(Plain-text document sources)
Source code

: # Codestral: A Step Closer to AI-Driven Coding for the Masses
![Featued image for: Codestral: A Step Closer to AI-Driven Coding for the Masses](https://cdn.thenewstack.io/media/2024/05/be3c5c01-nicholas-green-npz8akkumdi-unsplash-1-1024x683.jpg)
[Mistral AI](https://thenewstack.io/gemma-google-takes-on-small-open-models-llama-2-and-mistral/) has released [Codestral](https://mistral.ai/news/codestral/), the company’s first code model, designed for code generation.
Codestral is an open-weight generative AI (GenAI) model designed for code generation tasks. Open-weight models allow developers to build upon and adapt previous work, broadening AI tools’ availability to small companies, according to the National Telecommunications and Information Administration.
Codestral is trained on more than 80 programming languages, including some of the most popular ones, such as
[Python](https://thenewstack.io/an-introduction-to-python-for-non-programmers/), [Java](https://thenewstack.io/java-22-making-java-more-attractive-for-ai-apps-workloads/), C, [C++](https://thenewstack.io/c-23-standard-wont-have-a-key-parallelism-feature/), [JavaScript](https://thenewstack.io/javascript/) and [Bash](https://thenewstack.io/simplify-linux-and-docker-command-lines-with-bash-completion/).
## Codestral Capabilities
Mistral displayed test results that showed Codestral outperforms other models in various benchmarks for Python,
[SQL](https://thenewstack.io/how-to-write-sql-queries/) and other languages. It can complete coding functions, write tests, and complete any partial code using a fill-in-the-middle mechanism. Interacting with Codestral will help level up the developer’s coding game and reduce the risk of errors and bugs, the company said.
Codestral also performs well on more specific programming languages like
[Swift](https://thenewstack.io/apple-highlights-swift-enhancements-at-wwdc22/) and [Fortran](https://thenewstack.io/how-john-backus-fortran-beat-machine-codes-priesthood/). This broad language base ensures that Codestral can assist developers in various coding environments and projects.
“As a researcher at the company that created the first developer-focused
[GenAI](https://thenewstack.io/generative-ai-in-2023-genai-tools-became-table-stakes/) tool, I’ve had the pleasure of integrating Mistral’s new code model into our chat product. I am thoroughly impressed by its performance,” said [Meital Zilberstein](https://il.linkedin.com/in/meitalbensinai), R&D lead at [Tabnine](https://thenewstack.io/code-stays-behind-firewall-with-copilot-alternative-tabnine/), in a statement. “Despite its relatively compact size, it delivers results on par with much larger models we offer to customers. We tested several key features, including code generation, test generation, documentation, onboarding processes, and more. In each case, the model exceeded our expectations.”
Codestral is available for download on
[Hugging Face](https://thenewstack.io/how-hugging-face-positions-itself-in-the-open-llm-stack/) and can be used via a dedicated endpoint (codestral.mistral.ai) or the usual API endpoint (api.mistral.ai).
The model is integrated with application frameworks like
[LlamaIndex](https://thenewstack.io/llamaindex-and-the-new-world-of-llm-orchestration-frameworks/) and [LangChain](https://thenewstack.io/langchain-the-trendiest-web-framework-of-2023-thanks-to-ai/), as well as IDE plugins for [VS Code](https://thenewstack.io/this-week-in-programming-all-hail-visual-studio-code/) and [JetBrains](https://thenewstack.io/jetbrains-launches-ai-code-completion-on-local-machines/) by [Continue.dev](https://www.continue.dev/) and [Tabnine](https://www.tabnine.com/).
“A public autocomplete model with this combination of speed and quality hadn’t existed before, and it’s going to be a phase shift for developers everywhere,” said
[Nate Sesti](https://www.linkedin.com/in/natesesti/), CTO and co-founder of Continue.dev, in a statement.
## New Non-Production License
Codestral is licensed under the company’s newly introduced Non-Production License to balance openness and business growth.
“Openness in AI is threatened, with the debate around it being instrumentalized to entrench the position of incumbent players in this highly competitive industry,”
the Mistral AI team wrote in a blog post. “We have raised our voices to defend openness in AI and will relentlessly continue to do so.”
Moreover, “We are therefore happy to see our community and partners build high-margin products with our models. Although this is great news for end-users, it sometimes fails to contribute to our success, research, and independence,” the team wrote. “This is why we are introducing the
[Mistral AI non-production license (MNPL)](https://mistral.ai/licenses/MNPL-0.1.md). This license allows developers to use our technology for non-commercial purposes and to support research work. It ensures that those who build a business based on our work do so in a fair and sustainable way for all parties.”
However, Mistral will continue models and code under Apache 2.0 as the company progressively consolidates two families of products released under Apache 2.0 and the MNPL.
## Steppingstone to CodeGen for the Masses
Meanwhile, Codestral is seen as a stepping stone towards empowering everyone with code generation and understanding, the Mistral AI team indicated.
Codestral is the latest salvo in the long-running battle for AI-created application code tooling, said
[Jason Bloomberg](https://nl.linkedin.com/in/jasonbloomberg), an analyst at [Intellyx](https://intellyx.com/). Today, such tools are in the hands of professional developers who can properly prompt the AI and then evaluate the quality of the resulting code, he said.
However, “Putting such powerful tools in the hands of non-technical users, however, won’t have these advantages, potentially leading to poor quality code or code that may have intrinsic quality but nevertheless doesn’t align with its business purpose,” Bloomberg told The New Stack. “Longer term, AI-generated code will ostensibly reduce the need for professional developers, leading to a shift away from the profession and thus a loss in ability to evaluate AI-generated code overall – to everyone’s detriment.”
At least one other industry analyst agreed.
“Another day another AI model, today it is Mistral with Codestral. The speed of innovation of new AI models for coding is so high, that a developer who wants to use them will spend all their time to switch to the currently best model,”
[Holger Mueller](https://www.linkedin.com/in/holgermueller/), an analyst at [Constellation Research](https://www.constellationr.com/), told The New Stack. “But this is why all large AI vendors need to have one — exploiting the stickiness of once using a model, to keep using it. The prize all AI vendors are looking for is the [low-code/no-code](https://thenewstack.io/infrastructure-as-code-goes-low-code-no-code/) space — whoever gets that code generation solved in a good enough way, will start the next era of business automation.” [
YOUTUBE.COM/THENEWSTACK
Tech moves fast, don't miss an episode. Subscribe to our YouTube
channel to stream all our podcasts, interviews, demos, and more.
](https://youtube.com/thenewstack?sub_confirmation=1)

Your instructions: Your task is to print all of the records exactly.

Answer section:
Source code

: # Codestral: A Step Closer to AI-Driven Coding for the Masses
![Featued image for: Codestral: A Step Closer to AI-Driven Coding for the Masses](https://cdn.thenewstack.io/media/2024/05/be3c5c01-nicholas-green-npz8akkumdi-unsplash-1-1024x683.jpg)
[Mistral AI](https://thenewstack.io/gemma-google-takes-on-small-open-models-llama-2-and-mistral/) has released [Codestral](https://mistral.ai/news/codestral/), the company’s first code model, designed for code generation.
Codestral is an open-weight generative AI (GenAI) model designed for code generation tasks. Open-weight models allow developers to build upon and adapt previous work, broadening AI tools’ availability to small companies, according to the National Telecommunications and Information Administration.
Codestral is trained on more than 80 programming languages, including some of the most popular ones, such as
[Python](https://thenewstack.io/an-introduction-to-python-for-non-programmers/), [Java](https://thenewstack.io/java-22-making-java-more-attractive-for-ai-apps-workloads/), C, [C++](https://thenewstack.io/c-23-standard-wont-have-a-key-parallelism-feature/), [JavaScript](https://thenewstack.io/javascript/) and [Bash](https://thenewstack.io/simplify-linux-and-docker-command-lines-with-bash-completion/).
## Codestral Capabilities
Mistral displayed test results that showed Codestral outperforms other models in various benchmarks for Python,
[SQL](https://thenewstack.io/how-to-write-sql-queries/) and other languages. It can complete coding functions, write tests, and complete any partial code using a fill-in-the-middle mechanism. Interacting with Codestral will help level up the developer’s coding game and reduce the risk of errors and bugs, the company said.
Codestral also performs well on more specific programming languages like
[Swift](https://thenewstack.io/apple-highlights-swift-enhancements-at-wwdc22/) and [Fortran](https://thenewstack.io/how-john-backus-fortran-beat-machine-codes-priesthood/). This broad language base ensures that Codestral can assist developers in various coding environments and projects.
“As a researcher at the company that created the first developer-focused
[GenAI](https://thenewstack.io/generative-ai-in-2023-genai-tools-became-table-stakes/) tool, I’ve had the pleasure of integrating Mistral’s new code model into our chat product. I am thoroughly impressed by its performance,” said [Meital Zilberstein](https://il.linkedin.com/in/meitalbensinai), R&D lead at [Tabnine](https://thenewstack.io/code-stays-behind-firewall-with-copilot-alternative-tabnine/), in a statement. “Despite its relatively compact size, it delivers results on par with much larger models we offer to customers. We tested several key features, including code generation, test generation, documentation, onboarding processes, and more. In each case, the model exceeded our expectations.”
Codestral is available for download on
[Hugging Face](https://thenewstack.io/how-hugging-face-positions-itself-in-the-open-llm-stack/) and can be used via a dedicated endpoint (codestral.mistral.ai) or the usual API endpoint (api.mistral.ai).
The model is integrated with application frameworks like
[LlamaIndex](https://thenewstack.io/llamaindex-and-the-new-world-of-llm-orchestration-frameworks/) and [LangChain](https://thenewstack.io/langchain-the-trendiest-web-framework-of-2023-thanks-to-ai/), as well as IDE plugins for [VS Code](https://thenewstack.io/this-week-in-programming-all-hail-visual-studio-code/) and [JetBrains](https://thenewstack.io/jetbrains-launches-ai-code-completion-on-local-machines/) by [Continue.dev](https://www.continue.dev/) and [Tabnine](https://www.tabnine.com/).
“A public autocomplete model with this combination of speed and quality hadn’t existed before, and it’s going to be a phase shift for developers everywhere,” said
[Nate Sesti](https://www.linkedin.com/in/natesesti/), CTO and co-founder of Continue.dev, in a statement.
## New Non-Production License
Codestral is licensed under the company’s newly introduced Non-Production License to balance openness and business growth.
“Openness in AI is threatened, with the debate around it being instrumentalized to entrench the position of incumbent players in this highly competitive industry,”
the Mistral AI team wrote in a blog post. “We have raised our voices to defend openness in AI and will relentlessly continue to do so.”
Moreover, “We are therefore happy to see our community and partners build high-margin products with our models. Although this is great news for end-users, it sometimes fails to contribute to our success, research, and independence,” the team wrote. “This is why we are introducing the
[Mistral AI non-production license (MNPL)](https://mistral.ai/licenses/MNPL-0.1.md). This license allows developers to use our technology for non-commercial purposes and to support research work. It ensures that those who build a business based on our work do so in a fair and sustainable way for all parties.”
However, Mistral will continue models and code under Apache 2.0 as the company progressively consolidates two families of products released under Apache 2.0 and the MNPL.
## Steppingstone to CodeGen for the Masses
Meanwhile, Codestral is seen as a stepping stone towards empowering everyone with code generation and understanding, the Mistral AI team indicated.
Codestral is the latest salvo in the long-running battle for AI-created application code tooling, said
[Jason Bloomberg](https://nl.linkedin.com/in/jasonbloomberg), an analyst at [Intellyx](https://intellyx.com/). Today, such tools are in the hands of professional developers who can properly prompt the AI and then evaluate the quality of the resulting code, he said.
However, “Putting such powerful tools in the hands of non-technical users, however, won’t have these advantages, potentially leading to poor quality code or code that may have intrinsic quality but nevertheless doesn’t align with its business purpose,” Bloomberg told The New Stack. “Longer term, AI-generated code will ostensibly reduce the need for professional developers, leading to a shift away from the profession and thus a loss in ability to evaluate AI-generated code overall – to everyone’s detriment.”
At least one other industry analyst agreed.
“Another day another AI model, today it is Mistral with Codestral. The speed of innovation of new AI models for coding is so high, that a developer who wants to use them will spend all their time to switch to the currently best model,”
[Holger Mueller](https://www.linkedin.com/in/holgermueller/), an analyst at [Constellation Research](https://www.constellationr.com/), told The New Stack. “But this is why all large AI vendors need to have one — exploiting the stickiness of once using a model, to keep using it. The prize all AI vendors are looking for is the [low-code/no-code](https://thenewstack.io/infrastructure-as-code-goes-low-code-no-code/) space — whoever gets that code generation solved in a good enough way, will start the next era of business automation.” [
YOUTUBE.COM/THENEWSTACK
Tech moves fast, don't miss an episode. Subscribe to our YouTube
channel to stream all our podcasts, interviews, demos, and more.
](https://youtube.com/thenewstack?sub_confirmation=1)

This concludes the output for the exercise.